Segment Open

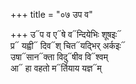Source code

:+++
title = "०७ उप व"

+++
उ᳓प व ए᳓षे व᳓न्दियेभिः शूषइः᳓  
प्र᳓ यह्वी᳓ दिव᳓श् चित᳓यद्भिर् अर्कइः᳓  
उषा᳓सान᳓क्ता विदु᳓षीव वि᳓श्वम्  
आ᳓ हा वहतो म᳓र्तियाय यज्ञ᳓म्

Segment Closed

**Exercise objective:**
Reproduce each line, exactly as it appears, from the one that contains "उ᳓प व ए᳓षे व᳓न्दियेभिः शूषइः᳓" through the last line of the records. Add no other lines.

**Exercise solution:**
उ᳓प व ए᳓षे व᳓न्दियेभिः शूषइः᳓  
प्र᳓ यह्वी᳓ दिव᳓श् चित᳓यद्भिर् अर्कइः᳓  
उषा᳓सान᳓क्ता विदु᳓षीव वि᳓श्वम्  
आ᳓ हा वहतो म᳓र्तियाय यज्ञ᳓म्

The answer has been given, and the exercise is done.